**Task statement:** Each line in the records below, from the one that contains "Alternatively, a 2D" to the one that contains "or Neural Autoregressive", should be reproduced exactly, the first and last included.

**Extracted information:**
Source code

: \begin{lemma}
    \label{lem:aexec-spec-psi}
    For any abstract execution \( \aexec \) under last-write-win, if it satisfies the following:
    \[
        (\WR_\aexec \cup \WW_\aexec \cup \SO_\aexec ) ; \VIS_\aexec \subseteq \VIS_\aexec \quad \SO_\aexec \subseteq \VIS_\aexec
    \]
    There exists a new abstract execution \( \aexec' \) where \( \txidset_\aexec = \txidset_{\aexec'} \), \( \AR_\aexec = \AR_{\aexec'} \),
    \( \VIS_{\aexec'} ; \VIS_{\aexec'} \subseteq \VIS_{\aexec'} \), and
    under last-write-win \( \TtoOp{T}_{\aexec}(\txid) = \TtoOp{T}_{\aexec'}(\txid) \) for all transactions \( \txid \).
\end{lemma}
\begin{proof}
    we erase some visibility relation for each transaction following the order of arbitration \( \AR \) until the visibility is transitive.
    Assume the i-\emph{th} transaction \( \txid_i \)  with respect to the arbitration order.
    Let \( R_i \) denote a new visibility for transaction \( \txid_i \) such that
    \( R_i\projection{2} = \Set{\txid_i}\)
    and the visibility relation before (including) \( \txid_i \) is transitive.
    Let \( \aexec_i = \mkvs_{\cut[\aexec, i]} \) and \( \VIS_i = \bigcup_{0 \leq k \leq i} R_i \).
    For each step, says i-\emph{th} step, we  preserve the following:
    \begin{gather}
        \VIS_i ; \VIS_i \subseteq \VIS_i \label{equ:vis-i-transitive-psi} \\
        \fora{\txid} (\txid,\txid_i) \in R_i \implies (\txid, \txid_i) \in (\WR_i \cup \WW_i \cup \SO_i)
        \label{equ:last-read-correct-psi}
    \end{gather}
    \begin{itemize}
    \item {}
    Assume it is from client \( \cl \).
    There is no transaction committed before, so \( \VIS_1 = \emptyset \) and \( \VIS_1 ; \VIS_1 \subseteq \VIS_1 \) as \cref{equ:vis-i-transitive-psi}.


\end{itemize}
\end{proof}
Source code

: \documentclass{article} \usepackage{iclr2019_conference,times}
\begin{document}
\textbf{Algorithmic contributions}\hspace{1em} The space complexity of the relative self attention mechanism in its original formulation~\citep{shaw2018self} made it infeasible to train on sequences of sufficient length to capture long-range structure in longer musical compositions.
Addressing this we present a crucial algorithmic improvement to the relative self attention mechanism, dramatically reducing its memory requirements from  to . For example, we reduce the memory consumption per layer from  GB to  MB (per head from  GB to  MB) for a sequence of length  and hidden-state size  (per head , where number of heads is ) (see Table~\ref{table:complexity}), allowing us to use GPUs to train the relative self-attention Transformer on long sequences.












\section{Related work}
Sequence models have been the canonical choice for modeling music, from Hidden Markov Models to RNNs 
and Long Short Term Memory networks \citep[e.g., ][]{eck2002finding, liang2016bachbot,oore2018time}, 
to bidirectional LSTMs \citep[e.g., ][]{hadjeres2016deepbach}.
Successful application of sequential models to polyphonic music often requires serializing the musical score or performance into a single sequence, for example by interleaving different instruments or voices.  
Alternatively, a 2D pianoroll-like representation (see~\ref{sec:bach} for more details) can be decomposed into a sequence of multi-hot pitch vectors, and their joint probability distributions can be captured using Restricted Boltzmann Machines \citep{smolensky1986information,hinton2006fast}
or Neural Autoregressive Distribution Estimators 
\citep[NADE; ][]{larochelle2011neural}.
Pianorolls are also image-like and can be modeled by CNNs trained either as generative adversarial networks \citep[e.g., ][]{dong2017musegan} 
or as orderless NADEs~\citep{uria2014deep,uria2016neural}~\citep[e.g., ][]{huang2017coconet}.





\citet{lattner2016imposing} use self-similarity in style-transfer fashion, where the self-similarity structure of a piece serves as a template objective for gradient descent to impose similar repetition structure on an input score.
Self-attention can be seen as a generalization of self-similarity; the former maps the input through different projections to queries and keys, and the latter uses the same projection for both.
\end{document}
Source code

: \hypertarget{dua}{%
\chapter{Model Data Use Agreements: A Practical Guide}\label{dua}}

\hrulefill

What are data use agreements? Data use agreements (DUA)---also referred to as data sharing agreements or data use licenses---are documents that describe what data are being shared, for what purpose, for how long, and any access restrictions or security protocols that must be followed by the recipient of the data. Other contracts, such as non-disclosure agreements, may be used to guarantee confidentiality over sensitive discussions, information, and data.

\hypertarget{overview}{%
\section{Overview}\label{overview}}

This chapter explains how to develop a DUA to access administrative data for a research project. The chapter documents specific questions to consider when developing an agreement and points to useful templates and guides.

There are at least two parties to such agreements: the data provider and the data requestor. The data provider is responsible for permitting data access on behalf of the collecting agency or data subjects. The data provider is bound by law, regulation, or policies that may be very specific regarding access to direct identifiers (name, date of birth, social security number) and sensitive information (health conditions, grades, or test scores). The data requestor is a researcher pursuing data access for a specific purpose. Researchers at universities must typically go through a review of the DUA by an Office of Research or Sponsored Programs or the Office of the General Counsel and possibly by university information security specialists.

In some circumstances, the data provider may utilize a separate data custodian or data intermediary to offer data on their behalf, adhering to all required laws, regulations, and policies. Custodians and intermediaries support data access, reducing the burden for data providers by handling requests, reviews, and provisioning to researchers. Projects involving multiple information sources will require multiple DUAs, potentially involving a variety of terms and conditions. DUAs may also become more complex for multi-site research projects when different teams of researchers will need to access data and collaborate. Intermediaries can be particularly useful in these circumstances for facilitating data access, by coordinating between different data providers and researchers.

**Written answer:**
Alternatively, a 2D pianoroll-like representation (see~\ref{sec:bach} for more details) can be decomposed into a sequence of multi-hot pitch vectors, and their joint probability distributions can be captured using Restricted Boltzmann Machines \citep{smolensky1986information,hinton2006fast}
or Neural Autoregressive Distribution Estimators 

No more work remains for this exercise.